Your assignment
For the data below, work out how many lines contain the word "using" and supply only that number.

Records
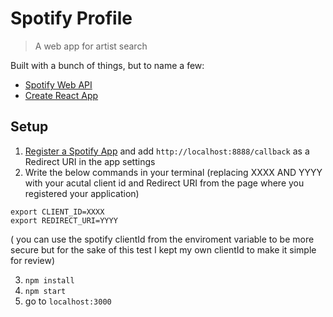 # Spotify Profile

> A web app for artist search

Built with a bunch of things, but to name a few:

- [Spotify Web API](https://developer.spotify.com/documentation/web-api/)
- [Create React App](https://github.com/facebook/create-react-app)


## Setup

1. [Register a Spotify App](https://developer.spotify.com/dashboard/applications) and add `http://localhost:8888/callback` as a Redirect URI in the app settings
2. Write the below commands in your terminal (replacing XXXX AND YYYY with your acutal client id and Redirect URI from the page where you registered your application)

```
export CLIENT_ID=XXXX
export REDIRECT_URI=YYYY
```
( you can use the spotify clientId from the enviroment variable to be more secure but for the sake of this test I kept my own clientId to make it simple for review)

3. `npm install`
4. `npm start`
5. go to `localhost:3000`

 



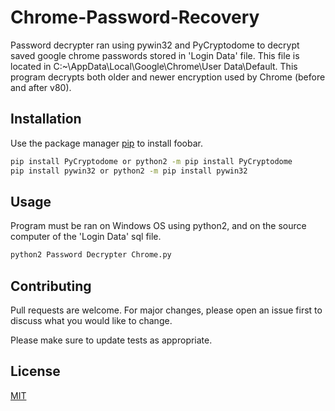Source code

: # Chrome-Password-Recovery
Password decrypter ran using pywin32 and PyCryptodome to decrypt saved google chrome passwords stored in 'Login Data' file.
This file is located in C:\~\AppData\Local\Google\Chrome\User Data\Default.
This program decrypts both older and newer encryption used by Chrome (before and after v80).

## Installation

Use the package manager [pip](https://pip.pypa.io/en/stable/) to install foobar.

```bash
pip install PyCryptodome or python2 -m pip install PyCryptodome
pip install pywin32 or python2 -m pip install pywin32
```

## Usage
  Program must be ran on Windows OS using python2, and on the source computer of the 'Login Data' sql file. 
```python
python2 Password Decrypter Chrome.py
```

## Contributing
Pull requests are welcome. For major changes, please open an issue first to discuss what you would like to change.

Please make sure to update tests as appropriate.

## License
[MIT](https://choosealicense.com/licenses/mit/)
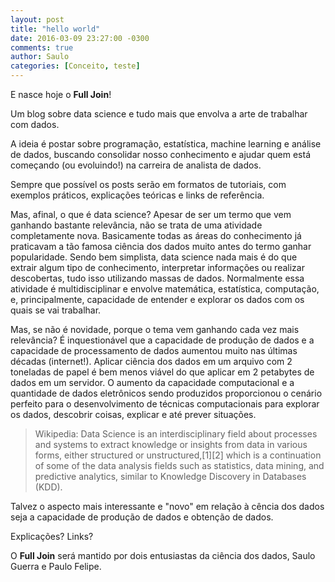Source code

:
 ```yaml
---
layout: post
title: "hello world"
date: 2016-03-09 23:27:00 -0300
comments: true
author: Saulo
categories: [Conceito, teste]
---
```


E nasce hoje o **Full Join**!

Um blog sobre data science e tudo mais que envolva a arte de trabalhar com dados.

A ideia é postar sobre programação, estatística, machine learning e análise de dados, buscando consolidar nosso conhecimento e ajudar quem está começando (ou evoluindo!) na carreira de analista de dados.

Sempre que possível os posts serão em formatos de tutoriais, com exemplos práticos, explicações teóricas e links de referência.

Mas, afinal, o que é data science? Apesar de ser um termo que vem ganhando bastante relevância, não se trata de uma atividade completamente nova. Basicamente todas as áreas do conhecimento já praticavam a tão famosa ciência dos dados muito antes do termo ganhar popularidade. Sendo bem simplista, data science nada mais é do que extrair algum tipo de conhecimento, interpretar informações ou realizar descobertas, tudo isso utilizando massas de dados. Normalmente essa atividade é multidisciplinar e envolve matemática, estatística, computação, e, principalmente, capacidade de entender e explorar os dados com os quais se vai trabalhar. 


<!-- More -->

Mas, se não é novidade, porque o tema vem ganhando cada vez mais relevância? É inquestionável que a capacidade de produção de dados e a capacidade de processamento de dados aumentou muito nas últimas décadas (internet!). Aplicar ciência dos dados em um arquivo com 2 toneladas de papel é bem menos viável do que aplicar em 2 petabytes de dados em um servidor. O aumento da capacidade computacional e a quantidade de dados eletrônicos sendo produzidos proporcionou o cenário perfeito para o desenvolvimento de técnicas computacionais para explorar os dados, descobrir coisas, explicar e até prever situações.


>Wikipedia:
>Data Science is an interdisciplinary field about processes and systems to extract knowledge or insights from data in various forms, either structured or unstructured,[1][2] which is a continuation of some of the data analysis fields such as statistics, data mining, and predictive analytics, similar to Knowledge Discovery in Databases (KDD).



Talvez o aspecto mais interessante e "novo" em relação à cência dos dados seja a capacidade de produção de dados e obtenção de dados. 


Explicações?
Links?

O **Full Join** será mantido por dois entusiastas da ciência dos dados, Saulo Guerra e Paulo Felipe.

Exercise solution
2